If it feels, sometimes, like the era of the guitar hero is fading, that’s largely due to said heroes refusing to roll with the punches. It’s an indictment that could never be levelled at Tom Morello, though. Having stomached the failure of original band Lock up, who were signed to and then dropped from the prestigious Geffen Records during a whirlwind three years of existence between 1987 and 1990, the six-string wizard was forced to face up to the fact that being a virtuoso player isn’t nearly as important as doing something new. Rising again with Rage Against The Machine, he deconstructed the instrument to its wood and wires, breaking fresh ground and winning over legions of new fans.
Thirty years since the Los Angeles rap-rockers first came together, the need to innovate and press against genre boundaries feels more urgent than ever. With rock music now facing competition from the fresh outsider sounds of EDM, SoundCloud rap and hyperpop, doubling down on what’s worked in the past is a mistake, when we should be looking at what makes those sounds so exciting and learning from it.
Increasingly collaborative as his career progresses into its fourth decade, Tom already forged into new territory with 2018’s The Atlas Underground LP. Spurred on by the isolation and stagnation of lockdown, however, he reached out to friends around the globe for its all-guns-blazing follow-up The Atlas Underground Fire, bringing together artists as disparate as Brit-metal overlords Bring Me The Horizon and New Jersey stadium-rock legend Bruce Springsteen, Palestinian DJ Sama’ Abdulhadi, Jamaican reggae royalty Damian Marley, and Detroit singer-songwriter Mike Posner – who scaled Mount Everest while putting together his contribution…
What made now the right time to return to The Atlas Underground, Tom?

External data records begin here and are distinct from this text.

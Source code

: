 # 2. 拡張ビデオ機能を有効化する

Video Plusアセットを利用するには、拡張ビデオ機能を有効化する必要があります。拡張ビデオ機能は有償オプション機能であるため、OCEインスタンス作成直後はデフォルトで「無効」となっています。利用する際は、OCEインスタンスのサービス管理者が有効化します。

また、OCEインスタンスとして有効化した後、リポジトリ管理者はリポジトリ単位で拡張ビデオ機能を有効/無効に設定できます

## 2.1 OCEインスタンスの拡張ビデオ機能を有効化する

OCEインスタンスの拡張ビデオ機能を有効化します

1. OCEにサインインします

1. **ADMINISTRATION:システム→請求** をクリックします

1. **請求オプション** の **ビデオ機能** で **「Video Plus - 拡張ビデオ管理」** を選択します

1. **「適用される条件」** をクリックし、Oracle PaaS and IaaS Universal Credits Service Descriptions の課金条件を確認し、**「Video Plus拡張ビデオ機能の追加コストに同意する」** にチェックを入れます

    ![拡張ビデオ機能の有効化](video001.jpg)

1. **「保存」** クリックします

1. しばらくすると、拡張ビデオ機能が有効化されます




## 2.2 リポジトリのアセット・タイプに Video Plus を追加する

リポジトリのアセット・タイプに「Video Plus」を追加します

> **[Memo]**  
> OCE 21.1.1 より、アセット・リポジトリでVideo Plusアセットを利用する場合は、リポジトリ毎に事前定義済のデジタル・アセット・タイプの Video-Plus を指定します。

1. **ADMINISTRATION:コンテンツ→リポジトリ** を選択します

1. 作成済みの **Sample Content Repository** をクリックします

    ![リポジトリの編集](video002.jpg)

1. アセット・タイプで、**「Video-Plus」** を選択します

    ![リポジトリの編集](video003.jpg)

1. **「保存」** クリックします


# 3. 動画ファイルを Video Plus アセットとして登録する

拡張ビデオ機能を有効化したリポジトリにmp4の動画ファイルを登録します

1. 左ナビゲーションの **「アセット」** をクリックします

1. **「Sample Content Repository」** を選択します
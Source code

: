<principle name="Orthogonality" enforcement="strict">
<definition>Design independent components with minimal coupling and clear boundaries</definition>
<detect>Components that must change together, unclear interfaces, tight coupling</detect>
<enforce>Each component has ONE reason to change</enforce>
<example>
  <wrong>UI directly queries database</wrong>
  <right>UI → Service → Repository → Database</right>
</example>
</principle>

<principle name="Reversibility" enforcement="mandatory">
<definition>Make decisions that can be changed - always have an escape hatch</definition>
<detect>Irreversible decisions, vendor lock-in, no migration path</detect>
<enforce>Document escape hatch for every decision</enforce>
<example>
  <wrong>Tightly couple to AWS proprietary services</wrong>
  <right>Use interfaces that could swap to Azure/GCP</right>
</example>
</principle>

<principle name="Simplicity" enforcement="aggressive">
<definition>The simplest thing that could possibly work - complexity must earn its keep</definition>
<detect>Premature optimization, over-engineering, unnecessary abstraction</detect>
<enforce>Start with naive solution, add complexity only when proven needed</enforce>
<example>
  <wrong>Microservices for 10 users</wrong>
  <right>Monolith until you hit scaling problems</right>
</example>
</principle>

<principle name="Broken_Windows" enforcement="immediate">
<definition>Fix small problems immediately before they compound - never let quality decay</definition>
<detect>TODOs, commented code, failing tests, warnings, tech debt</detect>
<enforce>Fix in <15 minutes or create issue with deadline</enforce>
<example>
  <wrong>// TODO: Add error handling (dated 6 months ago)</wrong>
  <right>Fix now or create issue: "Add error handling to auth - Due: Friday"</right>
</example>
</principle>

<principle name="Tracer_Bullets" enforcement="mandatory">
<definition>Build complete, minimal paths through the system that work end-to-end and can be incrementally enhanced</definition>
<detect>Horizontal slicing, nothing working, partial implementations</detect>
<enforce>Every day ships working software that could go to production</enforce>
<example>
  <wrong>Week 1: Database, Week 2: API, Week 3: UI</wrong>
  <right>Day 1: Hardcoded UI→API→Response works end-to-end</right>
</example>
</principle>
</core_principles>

“This was a record made during the desperation of lockdown. It was a life raft, a way to stay sane on a daily basis where it felt like sanity was slipping away. Between the time I was 17 years of age and March 2020, I was non-stop writing, recording and performing. All of that came to a screeching halt and for the first four months of lockdown I didn’t touch a guitar. I had no desire or inspiration to play or write. Inspiration struck from a very odd source, where I read an interview with Kanye West and he was bragging about recording the vocals for a couple of his albums onto the voice memo of his iPhone. So I started recording guitar riffs into the voice memo of my iPhone and they sounded fucking fantastic. I started sending them out to producers and engineers around the world. That became the cornerstone for this record. I never set out thinking, ‘Hey, I’m going to make the next Atlas Underground record…’ It was always more like a lifeline, a way to continue to play music and connect with other musicians.”